(DATA FOR PROCESSING)
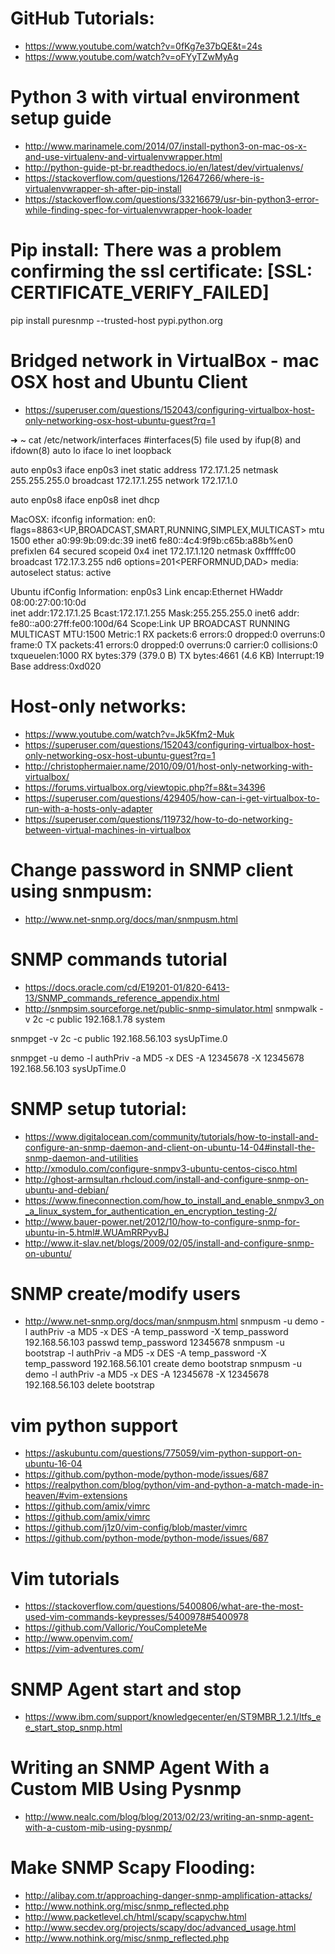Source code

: # GitHub Tutorials:

- https://www.youtube.com/watch?v=0fKg7e37bQE&t=24s
- https://www.youtube.com/watch?v=oFYyTZwMyAg

# Python 3 with virtual environment setup guide
- http://www.marinamele.com/2014/07/install-python3-on-mac-os-x-and-use-virtualenv-and-virtualenvwrapper.html
- http://python-guide-pt-br.readthedocs.io/en/latest/dev/virtualenvs/
- https://stackoverflow.com/questions/12647266/where-is-virtualenvwrapper-sh-after-pip-install
- https://stackoverflow.com/questions/33216679/usr-bin-python3-error-while-finding-spec-for-virtualenvwrapper-hook-loader

# Pip install: There was a problem confirming the ssl certificate: [SSL: CERTIFICATE_VERIFY_FAILED]
pip install puresnmp --trusted-host pypi.python.org

# Bridged network in VirtualBox - mac OSX host and Ubuntu Client
- https://superuser.com/questions/152043/configuring-virtualbox-host-only-networking-osx-host-ubuntu-guest?rq=1

➜  ~ cat /etc/network/interfaces
#interfaces(5) file used by ifup(8) and ifdown(8)
auto lo
iface lo inet loopback

auto enp0s3
iface enp0s3 inet static
	address 172.17.1.25
	netmask 255.255.255.0
	broadcast 172.17.1.255
	network 172.17.1.0

auto enp0s8
iface enp0s8 inet dhcp

MacOSX: ifconfig information:
en0: flags=8863<UP,BROADCAST,SMART,RUNNING,SIMPLEX,MULTICAST> mtu 1500
	ether a0:99:9b:09:dc:39
	inet6 fe80::4c4:9f9b:c65b:a88b%en0 prefixlen 64 secured scopeid 0x4
	inet 172.17.1.120 netmask 0xfffffc00 broadcast 172.17.3.255
	nd6 options=201<PERFORMNUD,DAD>
	media: autoselect
	status: active
  
  Ubuntu ifConfig Information:
  enp0s3    Link encap:Ethernet  HWaddr 08:00:27:00:10:0d  
          inet addr:172.17.1.25  Bcast:172.17.1.255  Mask:255.255.255.0
          inet6 addr: fe80::a00:27ff:fe00:100d/64 Scope:Link
          UP BROADCAST RUNNING MULTICAST  MTU:1500  Metric:1
          RX packets:6 errors:0 dropped:0 overruns:0 frame:0
          TX packets:41 errors:0 dropped:0 overruns:0 carrier:0
          collisions:0 txqueuelen:1000 
          RX bytes:379 (379.0 B)  TX bytes:4661 (4.6 KB)
          Interrupt:19 Base address:0xd020 

# Host-only networks:
- https://www.youtube.com/watch?v=Jk5Kfm2-Muk
- https://superuser.com/questions/152043/configuring-virtualbox-host-only-networking-osx-host-ubuntu-guest?rq=1
- http://christophermaier.name/2010/09/01/host-only-networking-with-virtualbox/
- https://forums.virtualbox.org/viewtopic.php?f=8&t=34396
- https://superuser.com/questions/429405/how-can-i-get-virtualbox-to-run-with-a-hosts-only-adapter
- https://superuser.com/questions/119732/how-to-do-networking-between-virtual-machines-in-virtualbox

# Change password in SNMP client using snmpusm:
- http://www.net-snmp.org/docs/man/snmpusm.html

# SNMP commands tutorial
- https://docs.oracle.com/cd/E19201-01/820-6413-13/SNMP_commands_reference_appendix.html
- http://snmpsim.sourceforge.net/public-snmp-simulator.html
snmpwalk -v 2c -c public 192.168.1.78 system

snmpget -v 2c -c public 192.168.56.103 sysUpTime.0

snmpget -u demo -l authPriv -a MD5 -x DES -A 12345678 -X 12345678 192.168.56.103 sysUpTime.0


# SNMP setup tutorial:
- https://www.digitalocean.com/community/tutorials/how-to-install-and-configure-an-snmp-daemon-and-client-on-ubuntu-14-04#install-the-snmp-daemon-and-utilities
- http://xmodulo.com/configure-snmpv3-ubuntu-centos-cisco.html
- http://ghost-armsultan.rhcloud.com/install-and-configure-snmp-on-ubuntu-and-debian/
- https://www.fineconnection.com/how_to_install_and_enable_snmpv3_on_a_linux_system_for_authentication_en_encryption_testing-2/
- http://www.bauer-power.net/2012/10/how-to-configure-snmp-for-ubuntu-in-5.html#.WUAmRRPyvBJ
- http://www.it-slav.net/blogs/2009/02/05/install-and-configure-snmp-on-ubuntu/


# SNMP create/modify users
- http://www.net-snmp.org/docs/man/snmpusm.html
snmpusm -u demo -l authPriv -a MD5 -x DES -A temp_password -X temp_password 192.168.56.103 passwd temp_password 12345678
snmpusm -u bootstrap -l authPriv -a MD5 -x DES -A temp_password -X temp_password 192.168.56.101 create demo bootstrap
snmpusm -u demo -l authPriv -a MD5 -x DES -A 12345678 -X 12345678 192.168.56.103 delete bootstrap

# vim python support
- https://askubuntu.com/questions/775059/vim-python-support-on-ubuntu-16-04
- https://github.com/python-mode/python-mode/issues/687
- https://realpython.com/blog/python/vim-and-python-a-match-made-in-heaven/#vim-extensions
- https://github.com/amix/vimrc
- https://github.com/amix/vimrc
- https://github.com/j1z0/vim-config/blob/master/vimrc
- https://github.com/python-mode/python-mode/issues/687

# Vim tutorials
- https://stackoverflow.com/questions/5400806/what-are-the-most-used-vim-commands-keypresses/5400978#5400978
- https://github.com/Valloric/YouCompleteMe
- http://www.openvim.com/
- https://vim-adventures.com/

# SNMP Agent start and stop
- https://www.ibm.com/support/knowledgecenter/en/ST9MBR_1.2.1/ltfs_ee_start_stop_snmp.html

# Writing an SNMP Agent With a Custom MIB Using Pysnmp
- http://www.nealc.com/blog/blog/2013/02/23/writing-an-snmp-agent-with-a-custom-mib-using-pysnmp/

# Make SNMP Scapy Flooding:
- http://alibay.com.tr/approaching-danger-snmp-amplification-attacks/
- http://www.nothink.org/misc/snmp_reflected.php
- http://www.packetlevel.ch/html/scapy/scapychw.html
- http://www.secdev.org/projects/scapy/doc/advanced_usage.html
- http://www.nothink.org/misc/snmp_reflected.php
(End DATA FOR PROCESSING)
EXERCISE DIRECTIONS -> From the data above, copy each line where the string "iface" appears.

OUTPUT FOR THIS EXERCISE ->
iface lo inet loopback
iface enp0s3 inet static
iface enp0s8 inet dhcp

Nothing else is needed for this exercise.